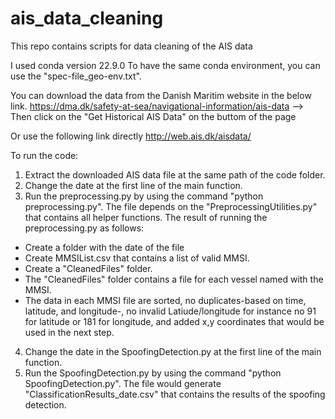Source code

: # ais_data_cleaning
This repo contains scripts for data cleaning of the AIS data

I used conda version 22.9.0
To have the same conda environment, you can use the "spec-file_geo-env.txt". 

You can download the data from the Danish Maritim website in the below link. 
https://dma.dk/safety-at-sea/navigational-information/ais-data  --> Then click on the "Get Historical AIS Data" on the buttom of the page

Or use the following link directly http://web.ais.dk/aisdata/

To run the code:

1. Extract the downloaded AIS data file at the same path of the code folder.
2. Change the date at the first line of the main function.
3. Run the preprocessing.py by using the command "python preprocessing.py". The file depends on the "PreprocessingUtilities.py" that contains all helper functions. The result of running the preprocessing.py as follows: 
  - Create a folder with the date of the file
  - Create MMSIList.csv that contains a list of valid MMSI. 
  - Create a "CleanedFiles" folder.
  - The "CleanedFiles" folder contains a file for each vessel named with the MMSI.
  - The data in each MMSI file are sorted, no duplicates-based on time, latitude, and longitude-, no invalid Latiude/longitude for instance no 91 for latitude or 181 for longitude, and added x,y coordinates that would be used in the next step. 
4. Change the date in the SpoofingDetection.py at the first line of the main function.
5. Run the SpoofingDetection.py by using the command "python SpoofingDetection.py". The file would generate "ClassificationResults_date.csv" that contains the results of the spoofing detection. 
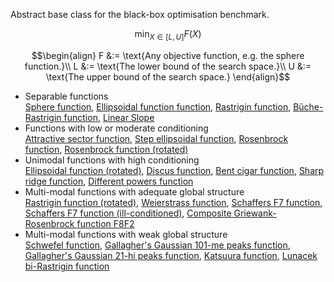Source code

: Abstract base class for the black-box optimisation benchmark.

$$\min_{X \in [L, U]} F(X)$$

$$\begin{align}
F &:= \text{Any objective function, e.g. the sphere function.}\\
L &:= \text{The lower bound of the search space.}\\
U &:= \text{The upper bound of the search space.}
\end{align}$$

- Separable functions<br>
  <a href="#sphere-function">Sphere function</a>, <a href="#ellipsoidal-function">Ellipsoidal function function</a>, <a href="#rastrigin-function">Rastrigin function</a>, <a href="#b-che-rastrigin-function">Büche-Rastrigin function</a>, <a href="#linear-slope">Linear Slope</a>
- Functions with low or moderate conditioning<br>
  <a href="#attractive-sector-function">Attractive sector function</a>, <a href="#step-ellipsoidal-function">Step ellipsoidal function</a>, <a href="#rosenbrock-function">Rosenbrock function</a>, <a href="#rosenbrock-function-rotated">Rosenbrock function (rotated)</a>
- Unimodal functions with high conditioning<br>
  <a href="#ellipsoidal-function-rotated">Ellipsoidal function (rotated)</a>, <a href="#discus-function">Discus function</a>, <a href="#bent-cigar-function">Bent cigar function</a>, <a href="#sharp-ridge-function">Sharp ridge function</a>, <a href="#different-powers-function">Different powers function</a>
- Multi-modal functions with adequate global structure<br>
  <a href="#rastrigin-function-rotated">Rastrigin function (rotated)</a>, <a href="#weierstrass-function">Weierstrass function</a>, <a href="#schaffers-f7-function">Schaffers F7 function</a>, <a href="#schaffers-f7-function">Schaffers F7 function (ill-conditioned)</a>, <a href="#composite-griewank-rosenbrock-function-f8f2">Composite Griewank-Rosenbrock function F8F2</a>
- Multi-modal functions with weak global structure<br>
  <a href="#schwefel-function">Schwefel function</a>, <a href="#gallagher-s-gaussian-101-me-peaks-function">Gallagher's Gaussian 101-me peaks function</a>, <a href="#gallagher-s-gaussian-21-hi-peaks-function">Gallagher's Gaussian 21-hi peaks function</a>, <a href="#katsuura-function">Katsuura function</a>, <a href="#lunacek-bi-rastrigin-function">Lunacek bi-Rastrigin function</a>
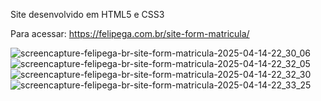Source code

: Site desenvolvido em HTML5 e CSS3

Para acessar: https://felipega.com.br/site-form-matricula/

![screencapture-felipega-br-site-form-matricula-2025-04-14-22_30_06](https://github.com/user-attachments/assets/2e2913d7-3155-44b7-9305-03eb4596685f)
![screencapture-felipega-br-site-form-matricula-2025-04-14-22_32_05](https://github.com/user-attachments/assets/51bb7adf-fa57-4765-b09f-574187f1c7e8)
![screencapture-felipega-br-site-form-matricula-2025-04-14-22_32_30](https://github.com/user-attachments/assets/5ef4cebc-fd80-4f19-9de6-6c20bccc2625)
![screencapture-felipega-br-site-form-matricula-2025-04-14-22_33_25](https://github.com/user-attachments/assets/7220fd99-a20f-48ba-b353-337d71d31e3d)
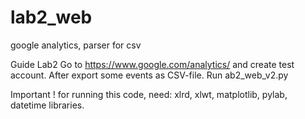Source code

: # lab2_web
google analytics, parser for csv

Guide Lab2
Go to https://www.google.com/analytics/ and create test account.
After export some events as CSV-file.
Run ab2_web_v2.py

Important !
for running this code, need: xlrd, xlwt, matplotlib, pylab, datetime libraries.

====================

* [Activity] Copy out all lines above holding "structure".

* [Response for this exercise]
- Multi-modal functions with adequate global structure<br>
- Multi-modal functions with weak global structure<br>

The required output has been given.